Critique de l’épisode 4 de la saison 2 d’Evil: E est pour l’ascenseur

Critique de l'épisode 4 de la saison 2 d'Evil: E est pour l'ascenseur

Bien sûr, ils truquent certaines choses. Tout le monde sait qu’il n’y a pas de 13e étage dans les immeubles. Il y a des millénaires, des architectes de bâtiments superstitieux ont conspiré avec les Templiers pour réduire les coûts de construction. Mais même avec les raccourcis subjectifs, nous n’obtenons pas l’arbre. La séquence où Kristen se retrouve coincée, seule, dans l’ascenseur est viscéralement effrayante. Pas à cause de la femme à moitié torse qui rampe sur le sol, mais pour de simples mécanismes. Il est étroitement encadré dans un point de vue limité, ce qui le rend à la fois claustrophobe et périphériquement périlleux. Nous savons que Kristen ne sera pas coupée en deux, mais il y a une partie de nous qui le veut depuis que le guide touristique en a peint une image si vivante dans nos esprits. Alors que Kristen blâme plus tard ses prescriptions, la scène reflète également de manière subliminale ce qui s’est passé à l’hôtel Cecil à Los Angeles, quand Elisa Lam s’est cachée des dangers invisibles.
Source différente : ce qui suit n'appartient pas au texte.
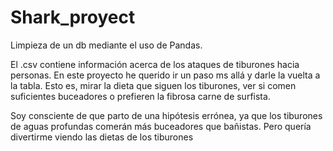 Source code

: # Shark_proyect
Limpieza de un db mediante el uso de Pandas.

El .csv contiene información acerca de los ataques de tiburones hacia personas. En este proyecto he querido ir un paso ms allá y darle la vuelta a la tabla. Esto es, mirar la dieta que siguen los tiburones, ver si comen suficientes buceadores o prefieren la fibrosa carne de surfista.

Soy consciente de que parto de una hipótesis errónea, ya que los tiburones de aguas profundas comerán más buceadores que bañistas. Pero quería divertirme viendo las dietas de los tiburones
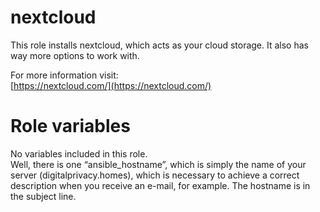 # nextcloud
This role installs nextcloud, which acts as your cloud storage. It also has way more options to work with.

For more information visit:  
[https://nextcloud.com/](https://nextcloud.com/)

# Role variables
No variables included in this role.  
Well, there is one “ansible_hostname”, which is simply the name of your server (digitalprivacy.homes), which is necessary to achieve a correct description when you receive an e-mail, for example. The hostname is in the subject line.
L’antagoniste principal de David pour la semaine n’est que trop visible. Leland passe le meilleur moment de sa vie à tourner en dérision les rites religieux. Il paie pour cela, alors l’église va de l’avant. C’est un peu déconcertant de voir comment David peut exprimer ouvertement sa désapprobation du suppliant à ses supérieurs, seulement pour qu’ils l’ignorent à plusieurs reprises. Ses coéquipiers se sont prononcés contre Leland. Sœur Andrea (Andrea Martin) demande presque à David de garder son habit pour qu’elle puisse botter le cul du poseur possédé, mais le clergé s’adapte toujours à tous les caprices de Leland. Vous pouvez presque les imaginer tenir leurs mains sur leurs oreilles tout en scandant « Je ne t’entends pas ». Quelque chose doit se passer ici qui est obscurci par la comédie. La série n’a fait aucune référence manifeste, mais l’église doit être au lit avec le diable qu’elle connaît.

L’appâtage passif et agressif de Leland est grinçant, à tel point que le public pourrait ressentir une joie intérieure lorsque David frappera l’activiste local Logan plus tard dans l’épisode. L’empoisonnement de Leland a un tel effet d’entraînement. C’est pire lorsque les commentaires sur l’embauche de diversité sont repris par les responsables de l’église et les autres étudiants ecclésiastiques. Les tentations sont habilement cachées dans l’épisode. Kevin, un étudiant clérical de quatrième année qui remarque que David ne se présente presque jamais en classe, dit que l’évaluateur surnaturel vedette est « préparé pour être le grand espoir noir de l’Église catholique ». David est plus tard tenté par une autre foi, peut-être plus inclusive.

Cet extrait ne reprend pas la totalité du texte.